:: Directions for this task ::
Pictures aside, can you reproduce the records word for word?

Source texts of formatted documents
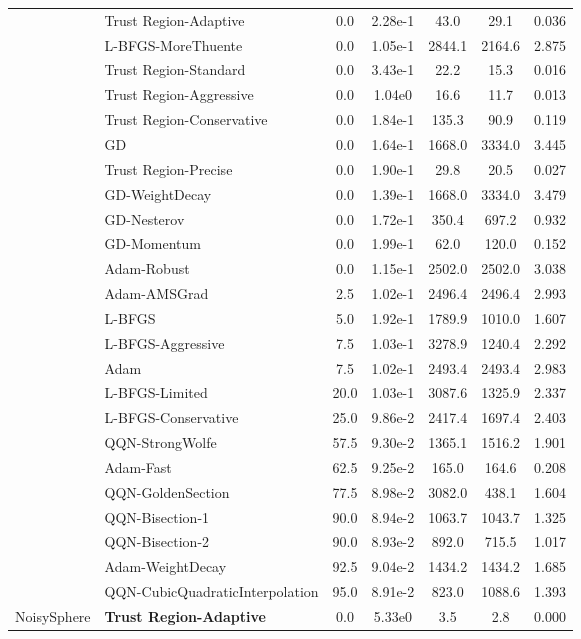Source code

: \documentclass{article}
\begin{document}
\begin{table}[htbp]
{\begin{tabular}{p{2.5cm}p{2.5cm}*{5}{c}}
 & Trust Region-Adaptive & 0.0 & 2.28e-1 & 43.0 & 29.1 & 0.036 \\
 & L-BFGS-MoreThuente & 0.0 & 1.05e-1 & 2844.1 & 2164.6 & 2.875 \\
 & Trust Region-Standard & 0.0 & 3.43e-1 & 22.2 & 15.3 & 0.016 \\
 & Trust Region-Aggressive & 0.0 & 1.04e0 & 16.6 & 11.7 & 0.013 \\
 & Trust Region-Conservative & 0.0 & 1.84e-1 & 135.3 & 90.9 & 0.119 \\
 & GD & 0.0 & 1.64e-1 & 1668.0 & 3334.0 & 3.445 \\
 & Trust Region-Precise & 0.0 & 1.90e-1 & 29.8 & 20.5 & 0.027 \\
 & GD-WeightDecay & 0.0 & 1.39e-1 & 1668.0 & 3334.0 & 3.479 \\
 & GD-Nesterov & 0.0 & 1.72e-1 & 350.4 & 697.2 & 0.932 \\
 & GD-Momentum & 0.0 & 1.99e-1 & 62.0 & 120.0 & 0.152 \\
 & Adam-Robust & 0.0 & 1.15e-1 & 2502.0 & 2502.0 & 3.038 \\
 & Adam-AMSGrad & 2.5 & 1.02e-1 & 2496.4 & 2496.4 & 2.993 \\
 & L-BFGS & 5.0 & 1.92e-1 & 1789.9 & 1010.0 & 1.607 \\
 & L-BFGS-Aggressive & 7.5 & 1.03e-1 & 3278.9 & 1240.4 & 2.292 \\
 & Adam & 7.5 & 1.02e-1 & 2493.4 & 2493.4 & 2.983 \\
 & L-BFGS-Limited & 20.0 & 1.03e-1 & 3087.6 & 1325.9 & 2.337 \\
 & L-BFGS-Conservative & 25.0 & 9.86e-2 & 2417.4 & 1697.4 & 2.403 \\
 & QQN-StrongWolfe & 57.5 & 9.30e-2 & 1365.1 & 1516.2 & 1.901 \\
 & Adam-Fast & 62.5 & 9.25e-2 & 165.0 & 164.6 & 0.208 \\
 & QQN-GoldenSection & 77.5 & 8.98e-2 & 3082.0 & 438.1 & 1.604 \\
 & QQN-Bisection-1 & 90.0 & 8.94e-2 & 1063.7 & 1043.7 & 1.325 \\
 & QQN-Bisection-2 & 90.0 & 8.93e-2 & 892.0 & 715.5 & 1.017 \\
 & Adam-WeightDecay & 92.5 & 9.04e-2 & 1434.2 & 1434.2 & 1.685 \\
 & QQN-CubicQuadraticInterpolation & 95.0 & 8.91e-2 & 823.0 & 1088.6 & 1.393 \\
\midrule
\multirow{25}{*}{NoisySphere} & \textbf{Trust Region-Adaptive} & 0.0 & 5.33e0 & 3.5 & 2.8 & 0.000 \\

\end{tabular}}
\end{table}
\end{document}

:: Result for this exercise ::
Source code

: \documentclass{article}
\begin{document}
\begin{table}[htbp]
{\begin{tabular}{p{2.5cm}p{2.5cm}*{5}{c}}
 & Trust Region-Adaptive & 0.0 & 2.28e-1 & 43.0 & 29.1 & 0.036 \\
 & L-BFGS-MoreThuente & 0.0 & 1.05e-1 & 2844.1 & 2164.6 & 2.875 \\
 & Trust Region-Standard & 0.0 & 3.43e-1 & 22.2 & 15.3 & 0.016 \\
 & Trust Region-Aggressive & 0.0 & 1.04e0 & 16.6 & 11.7 & 0.013 \\
 & Trust Region-Conservative & 0.0 & 1.84e-1 & 135.3 & 90.9 & 0.119 \\
 & GD & 0.0 & 1.64e-1 & 1668.0 & 3334.0 & 3.445 \\
 & Trust Region-Precise & 0.0 & 1.90e-1 & 29.8 & 20.5 & 0.027 \\
 & GD-WeightDecay & 0.0 & 1.39e-1 & 1668.0 & 3334.0 & 3.479 \\
 & GD-Nesterov & 0.0 & 1.72e-1 & 350.4 & 697.2 & 0.932 \\
 & GD-Momentum & 0.0 & 1.99e-1 & 62.0 & 120.0 & 0.152 \\
 & Adam-Robust & 0.0 & 1.15e-1 & 2502.0 & 2502.0 & 3.038 \\
 & Adam-AMSGrad & 2.5 & 1.02e-1 & 2496.4 & 2496.4 & 2.993 \\
 & L-BFGS & 5.0 & 1.92e-1 & 1789.9 & 1010.0 & 1.607 \\
 & L-BFGS-Aggressive & 7.5 & 1.03e-1 & 3278.9 & 1240.4 & 2.292 \\
 & Adam & 7.5 & 1.02e-1 & 2493.4 & 2493.4 & 2.983 \\
 & L-BFGS-Limited & 20.0 & 1.03e-1 & 3087.6 & 1325.9 & 2.337 \\
 & L-BFGS-Conservative & 25.0 & 9.86e-2 & 2417.4 & 1697.4 & 2.403 \\
 & QQN-StrongWolfe & 57.5 & 9.30e-2 & 1365.1 & 1516.2 & 1.901 \\
 & Adam-Fast & 62.5 & 9.25e-2 & 165.0 & 164.6 & 0.208 \\
 & QQN-GoldenSection & 77.5 & 8.98e-2 & 3082.0 & 438.1 & 1.604 \\
 & QQN-Bisection-1 & 90.0 & 8.94e-2 & 1063.7 & 1043.7 & 1.325 \\
 & QQN-Bisection-2 & 90.0 & 8.93e-2 & 892.0 & 715.5 & 1.017 \\
 & Adam-WeightDecay & 92.5 & 9.04e-2 & 1434.2 & 1434.2 & 1.685 \\
 & QQN-CubicQuadraticInterpolation & 95.0 & 8.91e-2 & 823.0 & 1088.6 & 1.393 \\
\midrule
\multirow{25}{*}{NoisySphere} & \textbf{Trust Region-Adaptive} & 0.0 & 5.33e0 & 3.5 & 2.8 & 0.000 \\

\end{tabular}}
\end{table}
\end{document}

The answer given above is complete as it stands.